> _PROBLEM_: Once you find the line with "health, and SSE", copy it and every line after it through the end of the entries below, exactly as written.

Records from a collection:
• • • • • • •

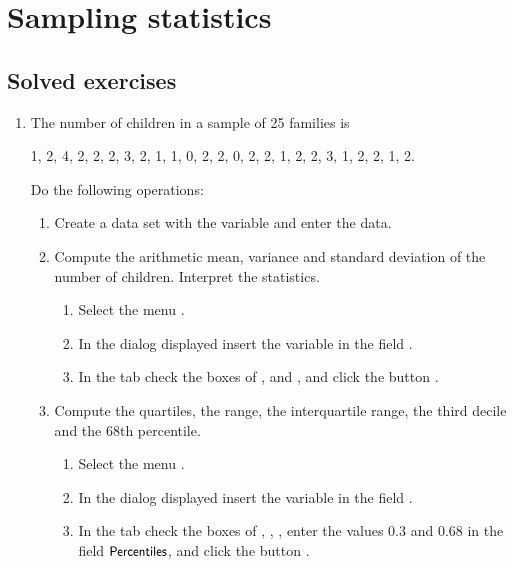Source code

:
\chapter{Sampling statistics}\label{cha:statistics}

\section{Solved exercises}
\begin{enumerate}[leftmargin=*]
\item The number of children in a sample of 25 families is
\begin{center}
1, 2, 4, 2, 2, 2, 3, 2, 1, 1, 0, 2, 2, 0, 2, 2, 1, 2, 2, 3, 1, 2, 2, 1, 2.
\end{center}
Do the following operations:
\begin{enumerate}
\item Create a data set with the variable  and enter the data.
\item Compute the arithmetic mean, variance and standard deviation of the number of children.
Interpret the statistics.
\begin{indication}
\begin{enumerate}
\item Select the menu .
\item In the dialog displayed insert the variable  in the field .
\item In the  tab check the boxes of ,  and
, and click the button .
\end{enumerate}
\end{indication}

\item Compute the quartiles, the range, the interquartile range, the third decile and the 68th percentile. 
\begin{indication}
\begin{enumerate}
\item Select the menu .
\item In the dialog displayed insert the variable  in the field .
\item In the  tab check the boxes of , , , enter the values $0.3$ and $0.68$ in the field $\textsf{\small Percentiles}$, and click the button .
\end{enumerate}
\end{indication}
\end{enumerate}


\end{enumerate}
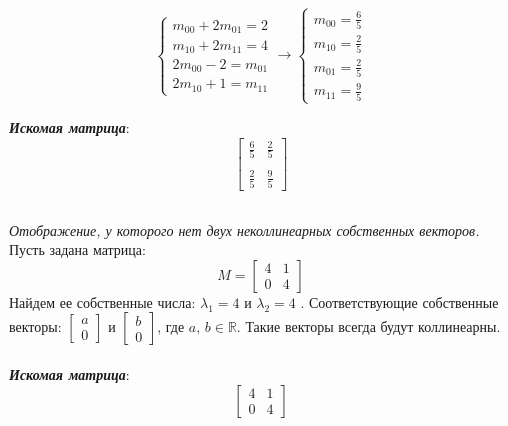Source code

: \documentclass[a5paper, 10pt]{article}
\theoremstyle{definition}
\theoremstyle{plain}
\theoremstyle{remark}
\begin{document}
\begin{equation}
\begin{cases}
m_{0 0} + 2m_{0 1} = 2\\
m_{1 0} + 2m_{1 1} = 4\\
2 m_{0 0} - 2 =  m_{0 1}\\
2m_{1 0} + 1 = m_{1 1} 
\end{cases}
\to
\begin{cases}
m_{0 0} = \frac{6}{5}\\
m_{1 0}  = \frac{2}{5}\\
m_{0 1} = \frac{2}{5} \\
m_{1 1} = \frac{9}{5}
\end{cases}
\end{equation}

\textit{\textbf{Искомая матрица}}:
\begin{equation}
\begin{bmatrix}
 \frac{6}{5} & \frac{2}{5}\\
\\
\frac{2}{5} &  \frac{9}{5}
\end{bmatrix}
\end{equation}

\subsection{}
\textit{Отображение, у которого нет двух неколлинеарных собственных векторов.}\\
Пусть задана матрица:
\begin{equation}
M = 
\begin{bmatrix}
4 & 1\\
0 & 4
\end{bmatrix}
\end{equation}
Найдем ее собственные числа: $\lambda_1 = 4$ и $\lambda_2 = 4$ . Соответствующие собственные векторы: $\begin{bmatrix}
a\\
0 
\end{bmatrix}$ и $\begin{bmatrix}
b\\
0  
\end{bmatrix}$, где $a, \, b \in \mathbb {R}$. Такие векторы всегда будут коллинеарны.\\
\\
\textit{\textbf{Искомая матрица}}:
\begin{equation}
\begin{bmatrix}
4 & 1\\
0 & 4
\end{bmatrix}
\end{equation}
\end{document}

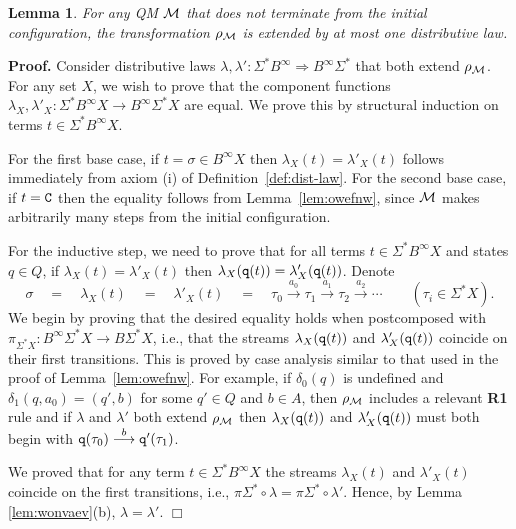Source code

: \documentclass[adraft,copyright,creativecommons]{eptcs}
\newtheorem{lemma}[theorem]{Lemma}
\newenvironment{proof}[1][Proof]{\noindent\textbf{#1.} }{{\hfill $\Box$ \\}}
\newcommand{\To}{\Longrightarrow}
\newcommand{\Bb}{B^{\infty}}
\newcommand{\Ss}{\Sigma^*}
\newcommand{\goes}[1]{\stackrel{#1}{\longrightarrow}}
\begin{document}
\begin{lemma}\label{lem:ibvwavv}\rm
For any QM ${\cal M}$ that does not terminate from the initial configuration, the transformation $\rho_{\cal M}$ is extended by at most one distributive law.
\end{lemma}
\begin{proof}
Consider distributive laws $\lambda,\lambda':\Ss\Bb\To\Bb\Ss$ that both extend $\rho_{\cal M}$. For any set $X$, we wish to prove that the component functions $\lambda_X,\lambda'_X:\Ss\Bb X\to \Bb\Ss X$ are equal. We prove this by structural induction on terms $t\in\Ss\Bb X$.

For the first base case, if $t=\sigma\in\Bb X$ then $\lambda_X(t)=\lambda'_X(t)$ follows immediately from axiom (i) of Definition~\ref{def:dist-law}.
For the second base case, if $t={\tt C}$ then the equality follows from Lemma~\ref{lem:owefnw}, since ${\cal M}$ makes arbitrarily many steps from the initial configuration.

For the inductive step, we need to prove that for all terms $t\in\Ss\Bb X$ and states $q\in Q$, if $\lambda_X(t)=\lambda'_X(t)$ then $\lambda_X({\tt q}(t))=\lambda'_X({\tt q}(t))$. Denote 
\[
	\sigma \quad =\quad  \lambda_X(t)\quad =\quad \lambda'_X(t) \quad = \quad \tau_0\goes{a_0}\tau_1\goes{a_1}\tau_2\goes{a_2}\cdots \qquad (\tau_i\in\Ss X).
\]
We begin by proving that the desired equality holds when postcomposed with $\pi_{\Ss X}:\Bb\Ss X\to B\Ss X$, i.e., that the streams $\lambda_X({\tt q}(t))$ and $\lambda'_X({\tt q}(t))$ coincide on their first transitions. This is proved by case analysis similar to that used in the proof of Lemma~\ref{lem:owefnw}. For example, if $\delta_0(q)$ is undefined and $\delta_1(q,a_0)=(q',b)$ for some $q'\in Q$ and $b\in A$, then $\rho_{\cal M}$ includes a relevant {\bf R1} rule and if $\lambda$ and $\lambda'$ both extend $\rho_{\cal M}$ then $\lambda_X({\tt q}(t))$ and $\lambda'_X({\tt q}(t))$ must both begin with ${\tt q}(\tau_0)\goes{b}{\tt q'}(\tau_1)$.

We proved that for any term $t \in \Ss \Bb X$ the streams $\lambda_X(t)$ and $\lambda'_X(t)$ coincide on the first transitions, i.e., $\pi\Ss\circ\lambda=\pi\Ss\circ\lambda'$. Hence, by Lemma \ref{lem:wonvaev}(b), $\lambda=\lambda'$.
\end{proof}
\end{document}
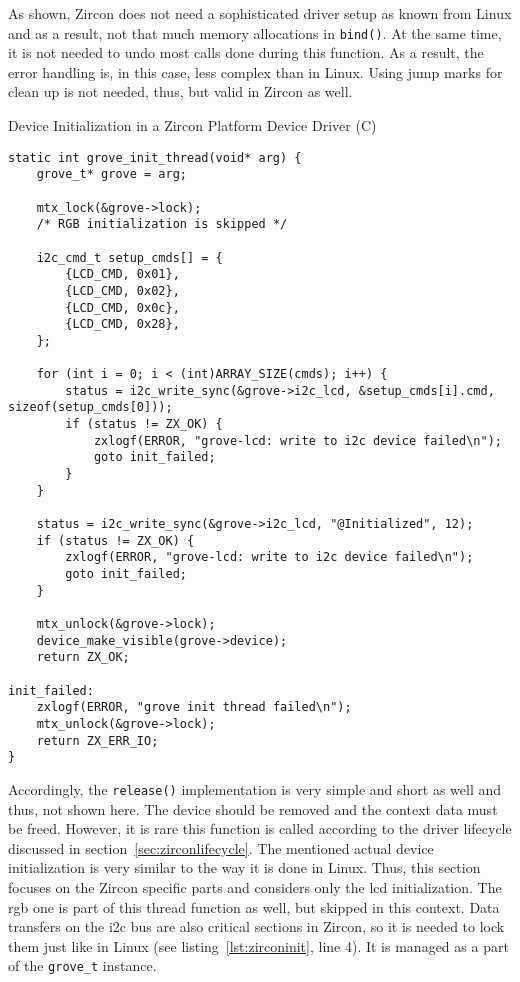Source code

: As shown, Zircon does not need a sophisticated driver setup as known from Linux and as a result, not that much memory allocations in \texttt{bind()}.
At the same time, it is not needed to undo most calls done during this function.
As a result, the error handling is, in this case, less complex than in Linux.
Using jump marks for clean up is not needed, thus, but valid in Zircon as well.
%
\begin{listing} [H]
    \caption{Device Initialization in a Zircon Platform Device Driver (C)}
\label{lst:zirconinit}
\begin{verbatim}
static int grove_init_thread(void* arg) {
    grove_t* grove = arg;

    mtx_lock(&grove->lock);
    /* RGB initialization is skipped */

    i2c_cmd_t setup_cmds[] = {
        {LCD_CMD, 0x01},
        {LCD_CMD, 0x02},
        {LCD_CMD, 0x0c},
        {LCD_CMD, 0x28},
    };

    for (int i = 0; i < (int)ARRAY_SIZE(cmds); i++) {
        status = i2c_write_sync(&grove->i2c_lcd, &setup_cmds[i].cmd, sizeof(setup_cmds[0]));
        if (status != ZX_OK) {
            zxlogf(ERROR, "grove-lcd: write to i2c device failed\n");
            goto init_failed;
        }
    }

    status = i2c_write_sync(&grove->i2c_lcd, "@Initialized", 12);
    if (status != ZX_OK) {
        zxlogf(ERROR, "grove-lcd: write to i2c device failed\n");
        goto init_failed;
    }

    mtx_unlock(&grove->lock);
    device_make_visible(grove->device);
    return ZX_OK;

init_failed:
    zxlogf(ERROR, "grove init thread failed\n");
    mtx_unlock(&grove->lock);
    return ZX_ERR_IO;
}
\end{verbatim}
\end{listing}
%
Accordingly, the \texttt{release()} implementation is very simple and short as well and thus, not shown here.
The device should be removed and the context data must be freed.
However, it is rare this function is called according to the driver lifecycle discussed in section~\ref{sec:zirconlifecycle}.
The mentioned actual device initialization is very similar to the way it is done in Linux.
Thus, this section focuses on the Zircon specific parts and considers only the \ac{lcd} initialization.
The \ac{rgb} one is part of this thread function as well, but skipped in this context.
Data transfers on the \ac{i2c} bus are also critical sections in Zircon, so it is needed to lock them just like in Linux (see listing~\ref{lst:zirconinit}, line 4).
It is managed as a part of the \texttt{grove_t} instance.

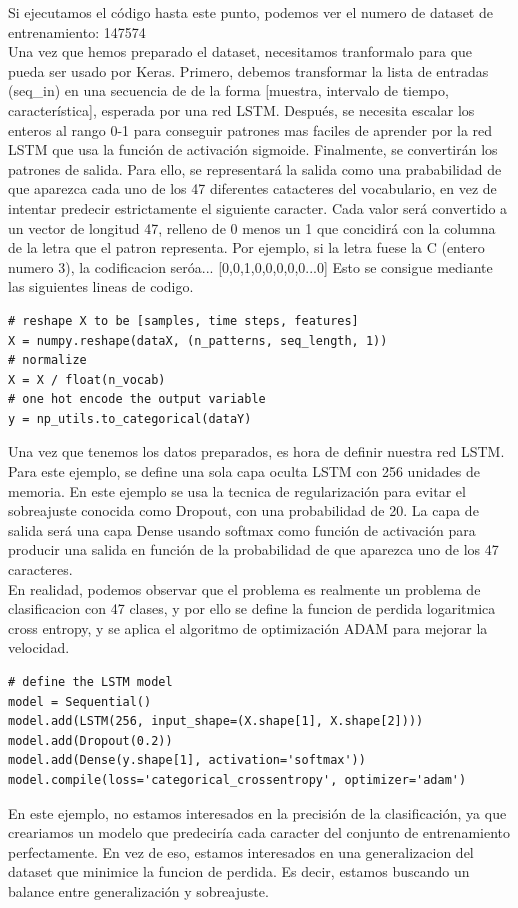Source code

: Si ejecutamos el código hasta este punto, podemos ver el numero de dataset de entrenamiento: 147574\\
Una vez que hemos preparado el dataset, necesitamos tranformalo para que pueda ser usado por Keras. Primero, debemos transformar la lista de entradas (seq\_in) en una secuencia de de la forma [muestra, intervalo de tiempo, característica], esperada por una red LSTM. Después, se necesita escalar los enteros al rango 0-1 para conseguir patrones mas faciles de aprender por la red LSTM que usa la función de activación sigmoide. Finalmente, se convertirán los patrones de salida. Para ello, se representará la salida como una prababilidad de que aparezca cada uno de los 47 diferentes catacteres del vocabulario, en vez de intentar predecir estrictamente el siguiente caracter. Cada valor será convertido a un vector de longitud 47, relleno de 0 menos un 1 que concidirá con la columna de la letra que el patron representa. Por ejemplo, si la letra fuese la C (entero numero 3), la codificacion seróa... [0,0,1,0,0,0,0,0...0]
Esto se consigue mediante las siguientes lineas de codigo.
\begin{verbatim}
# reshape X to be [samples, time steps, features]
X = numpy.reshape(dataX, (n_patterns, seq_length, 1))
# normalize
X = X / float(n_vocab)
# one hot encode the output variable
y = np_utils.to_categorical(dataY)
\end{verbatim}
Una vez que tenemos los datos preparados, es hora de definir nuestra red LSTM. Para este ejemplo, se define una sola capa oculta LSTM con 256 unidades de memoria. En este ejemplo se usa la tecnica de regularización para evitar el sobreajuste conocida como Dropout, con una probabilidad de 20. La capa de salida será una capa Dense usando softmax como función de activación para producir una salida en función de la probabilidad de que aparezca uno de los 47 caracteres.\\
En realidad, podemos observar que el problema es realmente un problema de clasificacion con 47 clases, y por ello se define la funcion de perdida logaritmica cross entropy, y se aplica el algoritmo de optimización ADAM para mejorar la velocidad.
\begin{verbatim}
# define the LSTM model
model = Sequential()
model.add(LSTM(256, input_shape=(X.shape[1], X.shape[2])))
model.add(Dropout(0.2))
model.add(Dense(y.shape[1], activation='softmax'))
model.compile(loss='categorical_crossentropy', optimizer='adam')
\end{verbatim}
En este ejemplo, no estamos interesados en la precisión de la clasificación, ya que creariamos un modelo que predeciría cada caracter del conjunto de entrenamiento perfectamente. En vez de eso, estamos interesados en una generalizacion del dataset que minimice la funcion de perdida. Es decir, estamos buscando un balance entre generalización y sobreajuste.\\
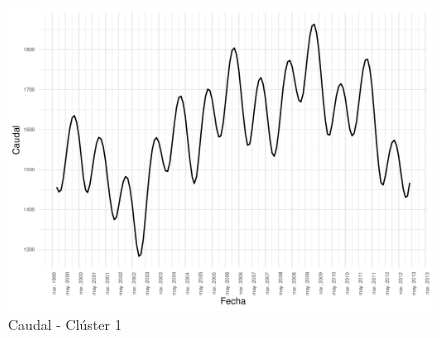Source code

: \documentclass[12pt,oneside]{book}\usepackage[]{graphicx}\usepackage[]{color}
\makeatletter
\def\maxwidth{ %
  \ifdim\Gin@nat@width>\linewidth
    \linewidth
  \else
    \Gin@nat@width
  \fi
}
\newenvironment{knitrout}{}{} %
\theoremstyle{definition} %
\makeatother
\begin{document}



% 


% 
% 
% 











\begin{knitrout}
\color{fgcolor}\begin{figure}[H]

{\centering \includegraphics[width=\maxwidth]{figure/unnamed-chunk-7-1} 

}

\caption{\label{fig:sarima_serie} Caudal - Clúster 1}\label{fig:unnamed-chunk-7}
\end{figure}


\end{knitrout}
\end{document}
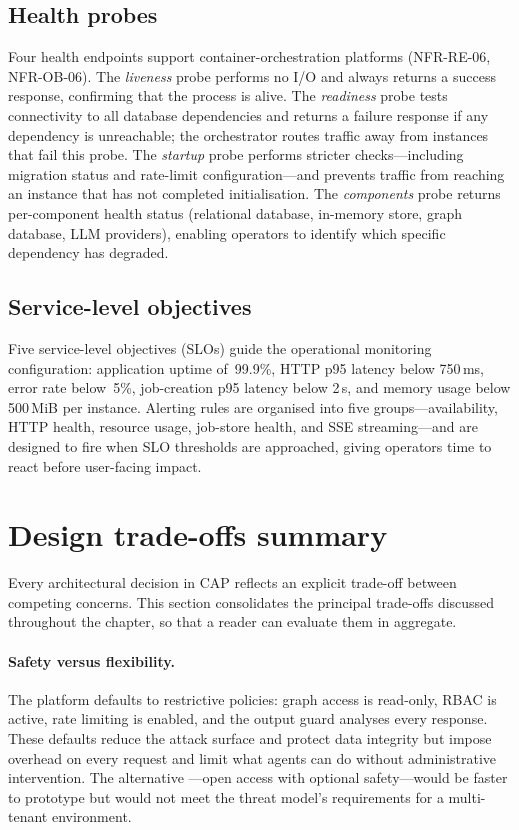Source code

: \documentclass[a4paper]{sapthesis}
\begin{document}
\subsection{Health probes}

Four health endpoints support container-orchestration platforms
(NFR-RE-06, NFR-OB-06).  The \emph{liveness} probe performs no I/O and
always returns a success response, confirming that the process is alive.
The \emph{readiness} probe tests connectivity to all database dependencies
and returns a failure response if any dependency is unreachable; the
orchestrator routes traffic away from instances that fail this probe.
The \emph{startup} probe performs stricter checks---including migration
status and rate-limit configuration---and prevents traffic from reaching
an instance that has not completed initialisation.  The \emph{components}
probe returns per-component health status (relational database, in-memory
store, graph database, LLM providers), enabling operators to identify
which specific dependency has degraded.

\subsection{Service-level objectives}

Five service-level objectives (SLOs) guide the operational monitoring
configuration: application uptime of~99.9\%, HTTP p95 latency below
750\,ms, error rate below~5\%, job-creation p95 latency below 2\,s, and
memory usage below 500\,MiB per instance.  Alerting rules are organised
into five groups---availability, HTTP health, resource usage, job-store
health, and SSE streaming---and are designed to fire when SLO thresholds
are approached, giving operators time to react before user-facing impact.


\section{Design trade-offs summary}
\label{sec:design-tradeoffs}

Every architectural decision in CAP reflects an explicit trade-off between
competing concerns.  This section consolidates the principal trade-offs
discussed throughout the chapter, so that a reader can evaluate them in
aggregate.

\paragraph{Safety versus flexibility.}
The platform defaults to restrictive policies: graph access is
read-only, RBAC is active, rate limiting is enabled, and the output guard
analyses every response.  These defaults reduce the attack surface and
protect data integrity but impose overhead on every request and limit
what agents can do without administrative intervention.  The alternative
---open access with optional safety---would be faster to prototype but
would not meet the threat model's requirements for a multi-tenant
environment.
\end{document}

• • • • • • •

> _EXERCISE OUTPUT_:
health, and SSE streaming---and are designed to fire when SLO thresholds
are approached, giving operators time to react before user-facing impact.


\section{Design trade-offs summary}
\label{sec:design-tradeoffs}

Every architectural decision in CAP reflects an explicit trade-off between
competing concerns.  This section consolidates the principal trade-offs
discussed throughout the chapter, so that a reader can evaluate them in
aggregate.

\paragraph{Safety versus flexibility.}
The platform defaults to restrictive policies: graph access is
read-only, RBAC is active, rate limiting is enabled, and the output guard
analyses every response.  These defaults reduce the attack surface and
protect data integrity but impose overhead on every request and limit
what agents can do without administrative intervention.  The alternative
---open access with optional safety---would be faster to prototype but
would not meet the threat model's requirements for a multi-tenant
environment.
\end{document}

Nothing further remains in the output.